| Exercise aim |
In the data that follows, count every line holding the string "images" and give the count alone.
Start of Block
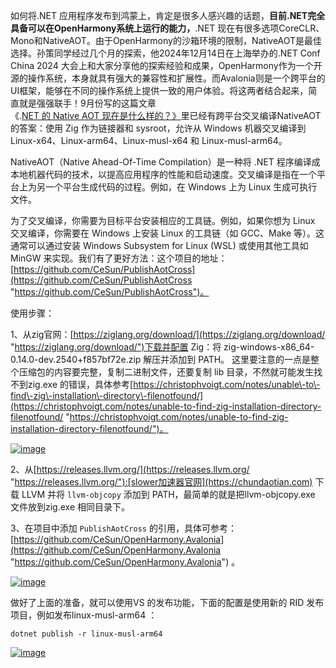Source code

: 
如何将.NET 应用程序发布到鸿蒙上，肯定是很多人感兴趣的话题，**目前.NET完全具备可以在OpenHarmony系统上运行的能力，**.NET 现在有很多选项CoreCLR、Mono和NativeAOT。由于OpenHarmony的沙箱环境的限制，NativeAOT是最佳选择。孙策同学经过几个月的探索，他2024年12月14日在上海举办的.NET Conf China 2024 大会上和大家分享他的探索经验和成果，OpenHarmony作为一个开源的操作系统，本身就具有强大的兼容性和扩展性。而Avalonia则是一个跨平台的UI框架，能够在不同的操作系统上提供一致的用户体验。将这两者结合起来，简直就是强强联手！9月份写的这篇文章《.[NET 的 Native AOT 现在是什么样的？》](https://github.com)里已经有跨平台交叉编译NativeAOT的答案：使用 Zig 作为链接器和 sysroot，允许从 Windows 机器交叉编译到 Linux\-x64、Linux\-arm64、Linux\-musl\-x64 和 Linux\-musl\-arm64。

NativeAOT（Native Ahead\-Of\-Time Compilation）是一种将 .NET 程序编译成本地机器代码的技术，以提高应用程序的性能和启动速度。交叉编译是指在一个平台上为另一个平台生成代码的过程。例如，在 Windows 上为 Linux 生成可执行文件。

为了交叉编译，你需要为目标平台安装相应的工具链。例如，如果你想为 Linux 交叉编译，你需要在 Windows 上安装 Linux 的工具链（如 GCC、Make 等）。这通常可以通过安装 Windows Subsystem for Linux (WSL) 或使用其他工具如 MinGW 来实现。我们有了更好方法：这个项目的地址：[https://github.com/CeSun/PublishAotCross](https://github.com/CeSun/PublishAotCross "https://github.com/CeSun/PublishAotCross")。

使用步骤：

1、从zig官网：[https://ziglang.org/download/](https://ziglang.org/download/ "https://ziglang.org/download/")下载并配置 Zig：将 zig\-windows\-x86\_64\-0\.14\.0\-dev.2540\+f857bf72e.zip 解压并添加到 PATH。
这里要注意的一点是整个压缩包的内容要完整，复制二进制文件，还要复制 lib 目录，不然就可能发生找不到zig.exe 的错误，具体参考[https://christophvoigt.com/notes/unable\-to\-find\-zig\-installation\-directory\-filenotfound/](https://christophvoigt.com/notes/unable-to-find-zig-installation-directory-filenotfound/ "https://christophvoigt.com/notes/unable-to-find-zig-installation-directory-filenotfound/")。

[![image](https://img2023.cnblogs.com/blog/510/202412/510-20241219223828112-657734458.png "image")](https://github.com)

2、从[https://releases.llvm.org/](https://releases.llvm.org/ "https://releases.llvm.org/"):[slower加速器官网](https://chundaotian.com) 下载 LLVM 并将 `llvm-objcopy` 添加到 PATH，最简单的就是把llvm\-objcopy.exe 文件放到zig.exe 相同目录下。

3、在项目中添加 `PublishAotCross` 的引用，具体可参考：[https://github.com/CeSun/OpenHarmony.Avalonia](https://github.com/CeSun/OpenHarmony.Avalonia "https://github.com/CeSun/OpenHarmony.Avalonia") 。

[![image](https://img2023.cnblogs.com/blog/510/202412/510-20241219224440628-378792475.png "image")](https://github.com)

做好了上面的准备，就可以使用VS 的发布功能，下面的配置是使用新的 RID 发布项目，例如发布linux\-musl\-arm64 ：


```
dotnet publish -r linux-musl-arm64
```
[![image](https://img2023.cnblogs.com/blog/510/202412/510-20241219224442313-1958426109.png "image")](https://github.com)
End of Block
Start of Block
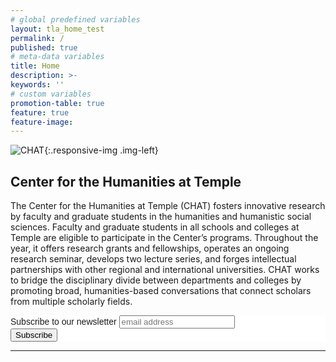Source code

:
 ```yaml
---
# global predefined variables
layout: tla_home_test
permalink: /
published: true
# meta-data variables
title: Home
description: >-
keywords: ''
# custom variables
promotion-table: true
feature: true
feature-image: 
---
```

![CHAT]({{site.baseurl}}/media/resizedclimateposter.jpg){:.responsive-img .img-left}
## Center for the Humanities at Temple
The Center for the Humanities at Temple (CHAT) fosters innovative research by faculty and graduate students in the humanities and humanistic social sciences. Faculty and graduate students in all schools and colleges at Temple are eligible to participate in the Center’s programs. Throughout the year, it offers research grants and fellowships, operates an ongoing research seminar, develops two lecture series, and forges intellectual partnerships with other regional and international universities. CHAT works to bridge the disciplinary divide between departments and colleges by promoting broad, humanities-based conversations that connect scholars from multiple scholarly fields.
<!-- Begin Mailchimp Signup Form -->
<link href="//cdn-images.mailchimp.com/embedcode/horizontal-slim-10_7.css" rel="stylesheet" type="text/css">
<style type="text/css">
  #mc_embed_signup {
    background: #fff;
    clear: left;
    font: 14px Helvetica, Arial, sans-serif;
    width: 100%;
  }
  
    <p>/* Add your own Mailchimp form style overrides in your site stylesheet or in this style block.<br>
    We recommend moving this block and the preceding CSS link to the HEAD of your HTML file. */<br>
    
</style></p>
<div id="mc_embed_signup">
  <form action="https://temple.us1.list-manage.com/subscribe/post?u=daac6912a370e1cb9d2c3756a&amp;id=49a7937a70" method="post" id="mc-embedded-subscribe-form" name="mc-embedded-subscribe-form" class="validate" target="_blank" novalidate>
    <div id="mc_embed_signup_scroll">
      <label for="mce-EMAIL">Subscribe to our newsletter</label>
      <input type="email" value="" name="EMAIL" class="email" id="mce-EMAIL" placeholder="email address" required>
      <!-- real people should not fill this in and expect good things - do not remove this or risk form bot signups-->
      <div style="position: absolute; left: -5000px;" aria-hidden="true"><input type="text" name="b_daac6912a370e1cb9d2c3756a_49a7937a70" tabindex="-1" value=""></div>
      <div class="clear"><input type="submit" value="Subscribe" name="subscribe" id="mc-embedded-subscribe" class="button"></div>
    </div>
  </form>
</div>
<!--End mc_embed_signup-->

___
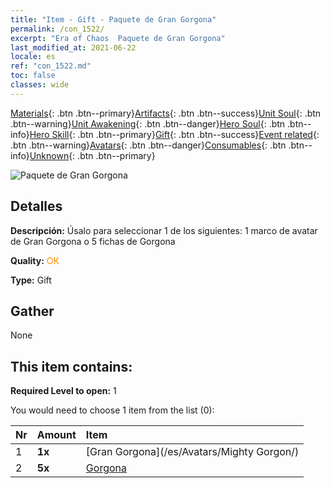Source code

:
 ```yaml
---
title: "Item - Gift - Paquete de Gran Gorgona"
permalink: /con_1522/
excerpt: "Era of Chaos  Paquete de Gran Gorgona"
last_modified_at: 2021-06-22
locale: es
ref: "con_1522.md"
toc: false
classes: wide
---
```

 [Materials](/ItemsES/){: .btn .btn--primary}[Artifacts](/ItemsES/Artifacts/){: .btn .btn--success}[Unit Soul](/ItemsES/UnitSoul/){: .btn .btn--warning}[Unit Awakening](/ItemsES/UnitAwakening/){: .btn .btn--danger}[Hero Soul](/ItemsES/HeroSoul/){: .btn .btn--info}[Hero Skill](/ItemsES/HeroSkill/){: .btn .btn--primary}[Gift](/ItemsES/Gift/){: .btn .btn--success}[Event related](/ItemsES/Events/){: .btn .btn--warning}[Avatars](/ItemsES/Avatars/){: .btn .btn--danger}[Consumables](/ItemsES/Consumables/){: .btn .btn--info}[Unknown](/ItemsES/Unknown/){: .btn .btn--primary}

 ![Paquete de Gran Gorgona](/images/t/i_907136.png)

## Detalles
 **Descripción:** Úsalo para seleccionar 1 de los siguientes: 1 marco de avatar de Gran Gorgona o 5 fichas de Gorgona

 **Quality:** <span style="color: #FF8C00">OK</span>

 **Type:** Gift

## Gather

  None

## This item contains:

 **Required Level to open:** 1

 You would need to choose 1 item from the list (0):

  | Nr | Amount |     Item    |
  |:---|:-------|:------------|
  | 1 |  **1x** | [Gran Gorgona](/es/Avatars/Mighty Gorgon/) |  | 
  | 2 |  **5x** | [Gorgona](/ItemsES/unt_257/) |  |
End of Block
| Task answer |
2